Relationships

We all have relationships. From the first second we arrive. First is Mom. Even babies given up at birth for adoption have that first relationship with the woman who gives them life. From there we march on – Dad, Grandparents, siblings, cousins, Aunts, Uncles, other family, then to kids at daycare, or kids at school a little later. School brings new relationships – teachers, bus drivers, crossing guards. Then comes middle school (formerly known as junior high) and you have more teachers, coaches, friends, and for many, that first girlfriend or boyfriend – with out the space in between the words. That first crush – another relationship. That first break up – an end of a relationship. If you are very very lucky, you have not experienced the end of a relationship due to death by this point. Very few are. With people waiting until they are older to start families, it is inevitable that grandparents will pass away before their grandchildren become adults – some before they are even born, for a multitude of reasons.

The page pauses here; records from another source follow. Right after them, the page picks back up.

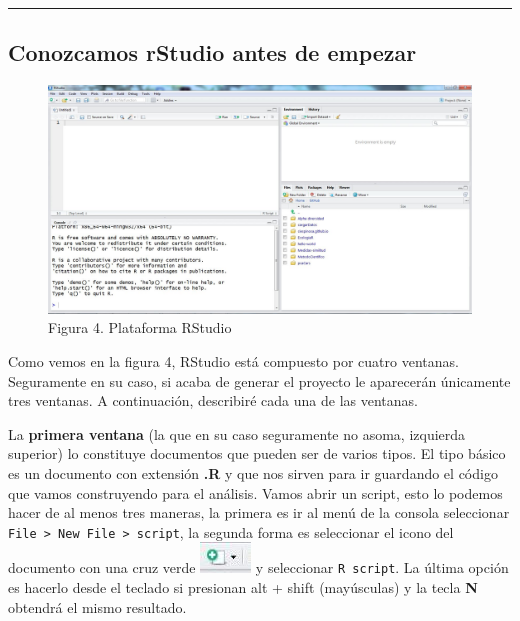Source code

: \documentclass[]{article}
\begin{document}
\begin{center}\rule{0.5\linewidth}{\linethickness}\end{center}

\subsection{Conozcamos rStudio antes de
empezar}\label{conozcamos-rstudio-antes-de-empezar}

\begin{figure}[htbp]
\centering
\includegraphics{imagen/RStudio.jpg}
\caption{Figura 4. Plataforma RStudio}
\end{figure}

Como vemos en la figura 4, RStudio está compuesto por cuatro ventanas.
Seguramente en su caso, si acaba de generar el proyecto le aparecerán
únicamente tres ventanas. A continuación, describiré cada una de las
ventanas.

La \textbf{primera ventana} (la que en su caso seguramente no asoma,
izquierda superior) lo constituye documentos que pueden ser de varios
tipos. El tipo básico es un documento con extensión \textbf{.R} y que
nos sirven para ir guardando el código que vamos construyendo para el
análisis. Vamos abrir un script, esto lo podemos hacer de al menos tres
maneras, la primera es ir al menú de la consola seleccionar
\texttt{File\ \textgreater{}\ New\ File\ \textgreater{}\ script}, la
segunda forma es seleccionar el icono del documento con una cruz verde
\includegraphics{imagen/RStudio_nuevo.jpg} y seleccionar
\texttt{R\ script}. La última opción es hacerlo desde el teclado si
presionan alt + shift (mayúsculas) y la tecla \textbf{N} obtendrá el
mismo resultado.
\end{document}
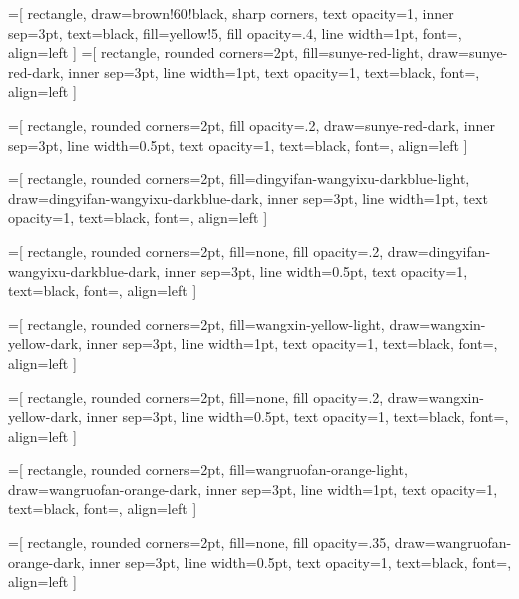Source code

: \newcommand{\TLM}{Large Model Safety}
=[
    rectangle,
    draw=brown!60!black,
    sharp corners,
    text opacity=1,
    inner sep=3pt, 
    text=black,
    fill=yellow!5,
    fill opacity=.4, 
    line width=1pt,
    font=\tiny,
    align=left
]
=[
    rectangle,
    rounded corners=2pt, 
    fill=sunye-red-light, 
    draw=sunye-red-dark,
    inner sep=3pt, 
    line width=1pt,
    text opacity=1,
    text=black, 
    font=\tiny, 
    align=left 
]

=[
    rectangle,
    rounded corners=2pt, 
    fill opacity=.2,
    draw=sunye-red-dark,
    inner sep=3pt, 
    line width=0.5pt,
    text opacity=1,
    text=black, 
    font=\tiny, 
    align=left 
]

=[
    rectangle,
    rounded corners=2pt, 
    fill=dingyifan-wangyixu-darkblue-light, 
    draw=dingyifan-wangyixu-darkblue-dark, 
    inner sep=3pt, 
    line width=1pt,
    text opacity=1,
    text=black, 
    font=\tiny, 
    align=left 
]

=[
    rectangle,
    rounded corners=2pt, 
    fill=none, 
    fill opacity=.2,
    draw=dingyifan-wangyixu-darkblue-dark,
    inner sep=3pt, 
    line width=0.5pt,
    text opacity=1,
    text=black, 
    font=\tiny, 
    align=left 
]

=[
    rectangle,
    rounded corners=2pt, 
    fill=wangxin-yellow-light, 
    draw=wangxin-yellow-dark, 
    inner sep=3pt, 
    line width=1pt,
    text opacity=1,
    text=black, 
    font=\tiny, 
    align=left 
]

=[
    rectangle,
    rounded corners=2pt, 
    fill=none, 
    fill opacity=.2,
    draw=wangxin-yellow-dark,
    inner sep=3pt, 
    line width=0.5pt,
    text opacity=1,
    text=black, 
    font=\tiny, 
    align=left 
]

=[
    rectangle,
    rounded corners=2pt, 
    fill=wangruofan-orange-light, 
    draw=wangruofan-orange-dark, 
    inner sep=3pt, 
    line width=1pt,
    text opacity=1,
    text=black, 
    font=\fontsize{5pt}{7pt}\selectfont, 
    align=left 
]

=[
    rectangle,
    rounded corners=2pt, 
    fill=none, 
    fill opacity=.35,
    draw=wangruofan-orange-dark,
    inner sep=3pt, 
    line width=0.5pt,
    text opacity=1,
    text=black, 
    font=\tiny, 
    align=left 
]


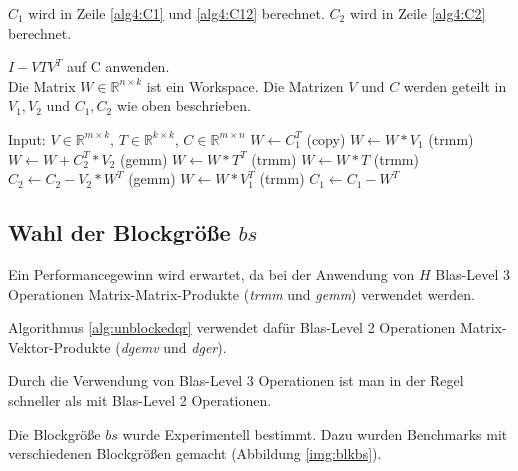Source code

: $C_1$ wird in Zeile \ref{alg4:C1} und \ref{alg4:C12} berechnet. $C_2$ wird in Zeile \ref{alg4:C2} berechnet.



\begin{algorithm}[H]
	\caption{$I - V T V^T$ auf C anwenden.\\
			 Die Matrix $W \in \mathbb{R}^{n \times k}$ ist ein Workspace. Die Matrizen $V$ und $C$ werden geteilt in $V_1, V_2$ und $C_1,C_2$ wie oben beschrieben.}
	\label{alg:applyblockref}
	\begin{algorithmic}[1]
		\State Input: $V \in \mathbb{R}^{m \times k}$, $T \in \mathbb{R}^{k \times k}$, $C \in \mathbb{R}^{m \times n}$
		\State 	$W \leftarrow C_1^T$ (copy) \label{alg4:beg}
		\State	$W \leftarrow W * V_1 $ (trmm)
			\State $W \leftarrow W + C_2^T*V_2$ (gemm)
		\EndIf \label{alg4:end}
		 \label{alg4:trans}
			\State 	$ W \leftarrow W * T^T$ (trmm)
		\Else
			\State 	$  W \leftarrow W * T$ (trmm)
		\EndIf \label{alg4:transE}
			\State $C_2 \leftarrow C_2 - V_2 * W^T$ (gemm) \label{alg4:C2}
		\EndIf
		\State 	$ W \leftarrow W * V_1^T $ (trmm) \label{alg4:C1}
		\State 	$ C_1 \leftarrow C_1 - W^T $ \label{alg4:C12}
	\end{algorithmic}
\end{algorithm}


\subsection{Wahl der Blockgröße $bs$} \label{bs}


Ein Performancegewinn wird erwartet, da bei der Anwendung von $H$  Blas-Level 3 Operationen Matrix-Matrix-Produkte (\textit{trmm} und \textit{gemm}) verwendet werden. 

Algorithmus \ref{alg:unblockedqr} verwendet dafür Blas-Level 2 Operationen Matrix-Vektor-Produkte (\textit{dgemv} und \textit{dger}).

Durch die Verwendung von Blas-Level 3 Operationen ist man in der Regel schneller als mit Blas-Level 2 Operationen.


Die Blockgröße $bs$ wurde Experimentell bestimmt. Dazu wurden Benchmarks mit verschiedenen Blockgrößen gemacht (Abbildung \ref{img:blkbs}).





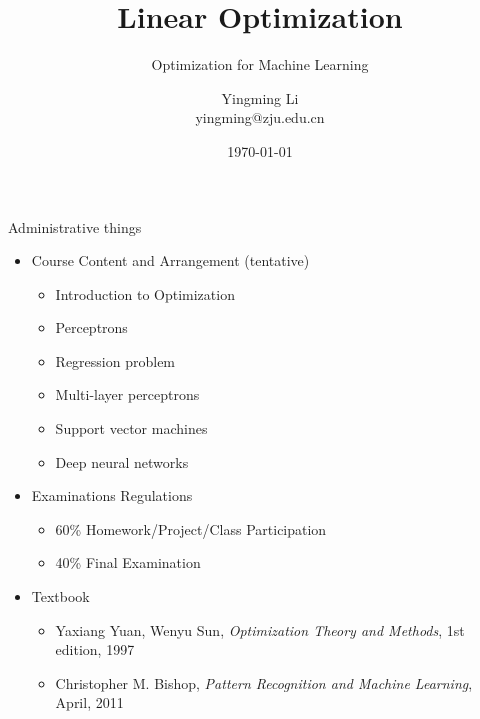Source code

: \documentclass[notes]{beamer}
\title[Opt for ML]{Linear Optimization}
\subtitle{Optimization for Machine Learning}
\author[YingmingLi]{Yingming Li \\ yingming@zju.edu.cn}
\institute[DSERC, ZJU]{Data Science \& Engineering Research Center, ZJU}
\date[\today]{\today}
\begin{document}

\begin{frame}{Administrative things}
	\begin{itemize}
		\item Course Content and Arrangement (tentative)
		      \begin{itemize}
			      \item Introduction to Optimization
			      \item Perceptrons
			      \item Regression problem
			      \item Multi-layer perceptrons
			      \item Support vector machines
			      \item Deep neural networks
		      \end{itemize}
		\item   Examinations Regulations
		      \begin{itemize}
			      \item 60\% Homework/Project/Class Participation
			      \item 40\% Final Examination
		      \end{itemize}
		\item Textbook
		      \begin{itemize}
			      \item Yaxiang Yuan, Wenyu Sun, \textit{Optimization Theory and Methods}, 1st edition, 1997
			      \item Christopher M. Bishop, \textit{Pattern Recognition and Machine Learning}, April, 2011
		      \end{itemize}
	\end{itemize}

\end{frame}
\end{document}
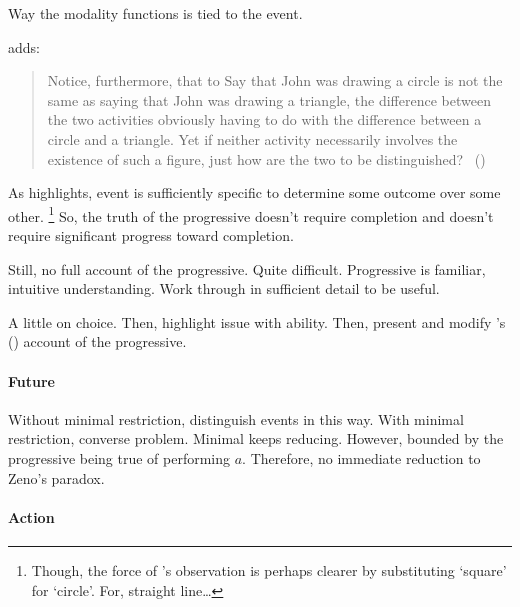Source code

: \begin{note}
  Way the modality functions is tied to the event.

  \citeauthor{Dowty:1979vq} adds:
  \begin{quote}
    Notice, furthermore, that to Say that John was drawing a circle is not the same as saying that John was drawing a triangle, the difference between the two activities obviously having to do with the difference between a circle and a triangle.
    Yet if neither activity necessarily involves the existence of such a figure, just how are the two to be distinguished?%
    \mbox{ }\hfill\mbox{(\citeyear[133]{Dowty:1979vq})}
  \end{quote}

  As \citeauthor{Dowty:1979vq} highlights, event is sufficiently specific to determine some outcome over some other.%
  \footnote{
    Though, the force of \citeauthor{Dowty:1979vq}'s observation is perhaps clearer by substituting `square' for `circle'.
    For, straight line\dots
  }
  So, the truth of the progressive doesn't require completion and doesn't require significant progress toward completion.
\end{note}

\begin{note}
  Still, no full account of the progressive.
  Quite difficult.
  Progressive is familiar, intuitive understanding.
  Work through in sufficient detail to be useful.

  A little on choice.
  Then, highlight issue with ability.
  Then, present and modify \citeauthor{Landman:1992wh}'s (\citeyear{Landman:1992wh}) account of the progressive.
\end{note}


\paragraph{Future}

\begin{note}[Racing]
  Without minimal restriction, distinguish events in this way.
  With minimal restriction, converse problem.
  Minimal keeps reducing.
  However, bounded by the progressive being true of performing \(a\).
  Therefore, no immediate reduction to Zeno's paradox.
\end{note}


\paragraph{Action}

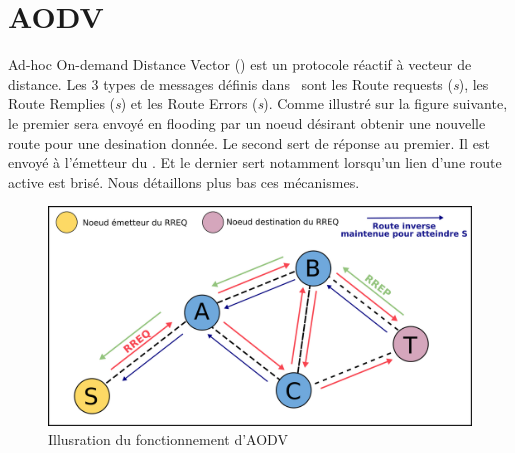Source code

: \chapter{AODV}
    Ad-hoc On-demand Distance Vector (\aodv) est un protocole réactif à vecteur de distance.
    Les 3 types de messages définis dans \aodv\ sont les Route requests (\textit{\rreq s}),
    les Route Remplies (\textit{\rrep s}) et les Route Errors (\textit{\rrer s}).
    Comme illustré sur la figure suivante, le premier sera envoyé en flooding par un noeud désirant obtenir une nouvelle route pour
    une desination donnée. Le second sert de réponse au premier. Il est envoyé à l'émetteur du
    \rreq. Et le dernier sert notamment lorsqu'un lien d'une route active est brisé. 
    Nous détaillons plus bas ces mécanismes.
    \vspace{1cm}
    \begin{figure}[H]
        \centering
        \includegraphics[scale=0.35]{images/aodv.png}
        \caption{Illusration du fonctionnement d'AODV}
        \label{aodv}
    \end{figure}
    
    
    \vspace{0.5cm}
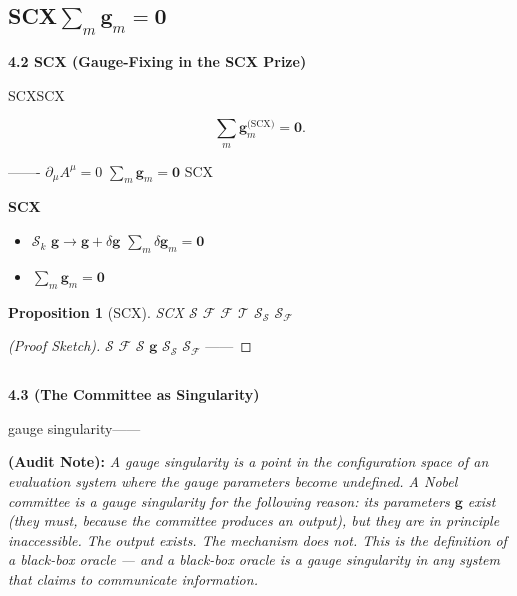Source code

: \documentclass[12pt,a4paper]{article}
\newtheorem{proposition}[theorem]{Proposition}
\theoremstyle{remark}
\newcommand{\gaugeVec}{\mathbf{g}}
\newcommand{\sumgd}{\sum_m \mathbf{g}_m = \mathbf{0}}
\newcommand{\scoreOp}{\mathcal{S}}
\newcommand{\auditnote}[1]{%
    \medskip\noindent
    \textbf{ (Audit Note):} \textit{#1}%
}
\begin{document}
\subsection{SCX$\sumgd$ }

\noindent
\textbf{4.2 SCX (Gauge-Fixing in the SCX Prize)}

SCXSCX

\begin{equation}
    \boxed{\sum_m \mathbf{g}_m^{\text{(SCX)}} = \mathbf{0}}.
    \label{eq:gauge_fix}
\end{equation}

\textbf{}——\textit{}- $\partial_\mu A^\mu = 0$ $\sumgd$ SCX

\textbf{SCX}
\begin{itemize}
    \item  $\scoreOp_k$  $\gaugeVec \to \gaugeVec + \delta\gaugeVec$  $\sum_m \delta\mathbf{g}_m = \mathbf{0}$
    \item  $\sumgd$ 
\end{itemize}

\begin{proposition}[SCX]
\label{prop:scx_gauge_equiv}
SCX $\mathcal{S}$  $\mathcal{F}$ \textbf{} $\mathcal{F}$  $\mathcal{T}$ $\scoreOp_{\mathcal{S}}$  $\scoreOp_{\mathcal{F}}$ 
\end{proposition}

\begin{proof}[ (Proof Sketch)]
$\mathcal{S}$  $\mathcal{F}$  $\mathcal{S}$  $\gaugeVec$  $\scoreOp_{\mathcal{S}}$  $\scoreOp_{\mathcal{F}}$ ——\textit{}
\end{proof}

\subsection{}

\noindent
\textbf{4.3  (The Committee as Singularity)}

\textbf{}gauge singularity——

\auditnote{A gauge singularity is a point in the configuration space of an evaluation system where the gauge parameters become undefined. A Nobel committee is a gauge singularity for the following reason: its parameters $\gaugeVec$ exist (they must, because the committee produces an output), but they are in principle inaccessible. The output exists. The mechanism does not. This is the definition of a black-box oracle — and a black-box oracle is a gauge singularity in any system that claims to communicate information.}
\end{document}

But back to relationships. We enter high school, and our relationships mature as we do. We are likely to find “love” here – although hindsight will tell us it was hormones, at the time its every single lyric to every single love song ever written describes exactly what we feel. So we leave high school, and either go to college, go directly to a job, go in the military – there are a multitude of paths we can meander on this journey. Some paths we find end in a steep cliff – and we turn around and try again. Some paths split – and we are left to determine which direction we should take. On every path, we find relationships. We may choose to travel these paths in solitude, or we may decide that our path is wide enough to be travelled with a companion – a partner to help navigate the difficult twists and turns encountered. There are those relationships that are strictly in the workplace. There are relationships that overlap. There are those that are strictly personal. But if you really want to look at life as a whole, it’s just a web of relationships. People who come into your life, impact it, and leave it. Even the cashier at that gas station out in the middle of nowhere who smiled at you, the weary traveler who was just ready to be at their destination, has a brief relationship with you.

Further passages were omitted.